Professors Buchanan and Tribe and I, together and separately, wrote a great many essays before and after the election about various legal shenanigans Trump and his loyalists would likely attempt. To even our surprise, they attempted just about everything we feared, and then some. In our September 30 essay, we explained why one potential gambit--aimed at throwing the election into the House of Representatives, where the majority of Republican delegations would presumably disregard the facts to choose Trump--should fail even on the assumptions then being floated by Trump's people. In particular, we argued that even if neither candidate received 270 electoral votes, so long as Biden (or Trump) received a majority of the electors "appointed," the election victory would go to the candidate with more votes. Under the plain language of the Twelfth Amendment, we explained, the discarded electoral votes would be taken out of the denominator as well as the numerator. Only an exact tie could throw the election into the House.

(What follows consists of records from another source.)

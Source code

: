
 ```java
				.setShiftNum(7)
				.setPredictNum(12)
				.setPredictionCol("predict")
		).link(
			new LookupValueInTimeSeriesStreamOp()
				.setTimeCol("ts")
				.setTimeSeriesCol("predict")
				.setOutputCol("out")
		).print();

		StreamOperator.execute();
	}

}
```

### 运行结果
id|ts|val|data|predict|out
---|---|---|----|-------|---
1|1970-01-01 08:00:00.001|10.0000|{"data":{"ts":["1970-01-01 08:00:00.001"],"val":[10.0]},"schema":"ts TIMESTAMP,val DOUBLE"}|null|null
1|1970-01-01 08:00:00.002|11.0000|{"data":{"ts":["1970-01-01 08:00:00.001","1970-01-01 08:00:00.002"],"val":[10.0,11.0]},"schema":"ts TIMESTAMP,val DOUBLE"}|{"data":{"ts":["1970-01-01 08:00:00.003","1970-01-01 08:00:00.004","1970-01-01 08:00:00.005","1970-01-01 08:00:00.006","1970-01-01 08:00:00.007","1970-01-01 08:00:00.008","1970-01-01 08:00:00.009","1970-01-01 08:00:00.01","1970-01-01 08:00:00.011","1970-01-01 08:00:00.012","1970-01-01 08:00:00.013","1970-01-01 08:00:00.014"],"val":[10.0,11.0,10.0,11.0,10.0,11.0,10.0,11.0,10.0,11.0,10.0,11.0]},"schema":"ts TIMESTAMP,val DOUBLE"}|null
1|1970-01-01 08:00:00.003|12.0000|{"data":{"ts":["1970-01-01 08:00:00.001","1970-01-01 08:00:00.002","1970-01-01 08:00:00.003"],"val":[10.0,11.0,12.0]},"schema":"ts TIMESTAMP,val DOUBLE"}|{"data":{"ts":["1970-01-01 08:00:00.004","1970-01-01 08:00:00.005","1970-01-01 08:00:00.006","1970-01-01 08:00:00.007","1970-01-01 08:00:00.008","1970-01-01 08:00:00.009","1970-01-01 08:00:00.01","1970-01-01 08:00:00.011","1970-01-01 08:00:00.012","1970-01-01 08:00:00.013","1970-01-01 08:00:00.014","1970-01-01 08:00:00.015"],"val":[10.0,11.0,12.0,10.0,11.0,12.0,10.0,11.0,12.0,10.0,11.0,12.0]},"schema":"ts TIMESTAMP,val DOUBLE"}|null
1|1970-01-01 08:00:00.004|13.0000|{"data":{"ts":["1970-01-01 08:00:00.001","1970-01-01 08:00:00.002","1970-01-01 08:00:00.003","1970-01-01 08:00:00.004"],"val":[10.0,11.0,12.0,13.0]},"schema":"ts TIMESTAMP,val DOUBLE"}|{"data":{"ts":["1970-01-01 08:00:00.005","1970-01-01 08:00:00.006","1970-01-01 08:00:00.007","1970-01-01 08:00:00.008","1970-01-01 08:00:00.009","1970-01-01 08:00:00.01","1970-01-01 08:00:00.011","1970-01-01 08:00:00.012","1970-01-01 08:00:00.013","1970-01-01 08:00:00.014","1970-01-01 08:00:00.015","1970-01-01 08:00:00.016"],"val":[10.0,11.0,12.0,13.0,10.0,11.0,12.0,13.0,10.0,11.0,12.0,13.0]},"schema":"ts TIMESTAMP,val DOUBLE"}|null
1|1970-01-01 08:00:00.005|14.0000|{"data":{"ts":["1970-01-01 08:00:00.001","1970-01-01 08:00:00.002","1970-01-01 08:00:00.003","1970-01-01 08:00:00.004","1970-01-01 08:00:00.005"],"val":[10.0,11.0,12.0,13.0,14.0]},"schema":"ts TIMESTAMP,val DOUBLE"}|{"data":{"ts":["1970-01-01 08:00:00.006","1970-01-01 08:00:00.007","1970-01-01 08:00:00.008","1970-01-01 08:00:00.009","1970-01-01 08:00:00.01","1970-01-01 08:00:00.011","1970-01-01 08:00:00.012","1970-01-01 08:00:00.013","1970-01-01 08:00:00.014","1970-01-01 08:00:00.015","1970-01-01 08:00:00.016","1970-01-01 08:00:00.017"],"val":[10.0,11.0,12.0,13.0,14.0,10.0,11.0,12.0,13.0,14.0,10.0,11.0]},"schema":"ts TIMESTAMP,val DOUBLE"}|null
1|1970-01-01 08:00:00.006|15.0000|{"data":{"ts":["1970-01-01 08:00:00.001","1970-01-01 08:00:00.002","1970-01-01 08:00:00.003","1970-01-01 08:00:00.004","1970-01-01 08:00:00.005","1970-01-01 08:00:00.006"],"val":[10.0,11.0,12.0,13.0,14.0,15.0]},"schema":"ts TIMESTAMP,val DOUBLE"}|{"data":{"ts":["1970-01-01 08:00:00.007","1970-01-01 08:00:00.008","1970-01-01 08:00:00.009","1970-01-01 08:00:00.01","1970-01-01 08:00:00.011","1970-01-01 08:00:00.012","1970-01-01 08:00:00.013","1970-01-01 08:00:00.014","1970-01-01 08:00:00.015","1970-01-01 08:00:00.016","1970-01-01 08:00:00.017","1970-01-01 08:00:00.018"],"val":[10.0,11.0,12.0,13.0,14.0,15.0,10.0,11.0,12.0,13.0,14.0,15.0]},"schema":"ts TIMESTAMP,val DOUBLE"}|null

The memo reportedly produced by Eastman says aha! If Pence throws out the electoral votes of seven "contested" states, that leaves Trump with a majority of the electors appointed, as even that demon Tribe agrees. 

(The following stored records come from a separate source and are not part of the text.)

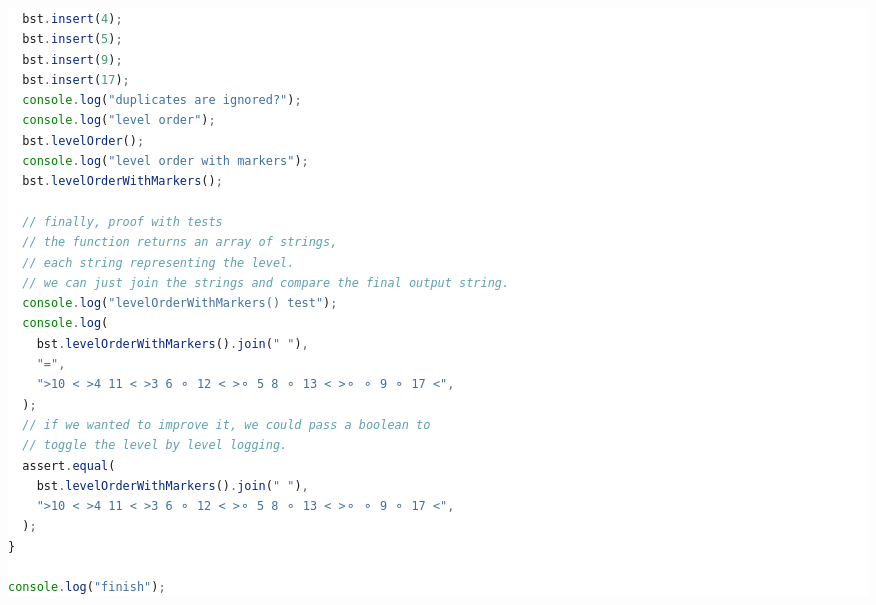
 ```javascript
  bst.insert(4);
  bst.insert(5);
  bst.insert(9);
  bst.insert(17);
  console.log("duplicates are ignored?");
  console.log("level order");
  bst.levelOrder();
  console.log("level order with markers");
  bst.levelOrderWithMarkers();

  // finally, proof with tests
  // the function returns an array of strings,
  // each string representing the level.
  // we can just join the strings and compare the final output string.
  console.log("levelOrderWithMarkers() test");
  console.log(
    bst.levelOrderWithMarkers().join(" "),
    "=",
    ">10 < >4 11 < >3 6 ⚬ 12 < >⚬ 5 8 ⚬ 13 < >⚬ ⚬ 9 ⚬ 17 <",
  );
  // if we wanted to improve it, we could pass a boolean to
  // toggle the level by level logging.
  assert.equal(
    bst.levelOrderWithMarkers().join(" "),
    ">10 < >4 11 < >3 6 ⚬ 12 < >⚬ 5 8 ⚬ 13 < >⚬ ⚬ 9 ⚬ 17 <",
  );
}

console.log("finish");

```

Is that right? Well sure, I suppose after a fashion, but the Eastman memo derives support from the Buchanan/Dorf/Tribe analysis for a proposition that only arises after one has engaged in an intellectual exercise of deranged fantasy. First, one must conclude that there were contested electoral slates in seven states, when there were in fact contested electoral slates in zero states. Second, one must disregard the Electoral Count Act based on the argument that it's unconstitutional (which Buchanan, Tribe, and I preemptively deemed "the height of hypocrisy"). Third, one would have to assume that the Constitution lodges in the Vice President--who is frequently a candidate for re-election or for the Presidency--the unilateral power to choose the President.

The argument that the Electoral Count Act is unconstitutional is not entirely frivolous, which is why we described its invocation as merely hypocritical. However, the other two claims are frivolous. The mere fact that Eastman offered them (assuming CNN's attribution of authorship is correct) suffices to rebut Trump's description of Eastman as "a respected constitutional scholar," although there was already reason to withhold respect.

That said, Eastman does not appear to be incompetent. He was a constitutional scholar if not a respected one. And he had an impressive resume before bathing himself in shame by bending the knee to Trump. In that respect, Eastman is no different from the likes of Ted Cruz, Josh Hawley, and other members of the conservative legal elite who, when faced with the choice between the barest show of fidelity to the values they purport to espouse and ingratiating themselves to the base of a political party beholden to a vindictive, racist, sexist, narcissistic authoritarian, chose the latter.

I never thought I'd write anything like this, but I'm glad that the former vice president had the good sense to ignore a seditious memo that cited my work in favor of the sound advice of Dan Quayle.


**Update on morning of Sept 21: I've left the foregoing as I wrote it last night--expressing uncertainty about whether Eastman really wrote the memo--but the current version of the CNN story leaves little doubt. It says: "Eastman told the Washington Post that his memo merely 'explored all options that had been proposed.'" That's false, because the memo refers to "the scenario we propose," not "an option to explore" or the like. However, the CNN story does imply that Eastman tacitly acknowledged authorship to the Post. In addition, someone with greater computer sleuthing skills than I possess informs me that the author field in the metadata in the pdf (created by MS-Word) reads "Eastman, John."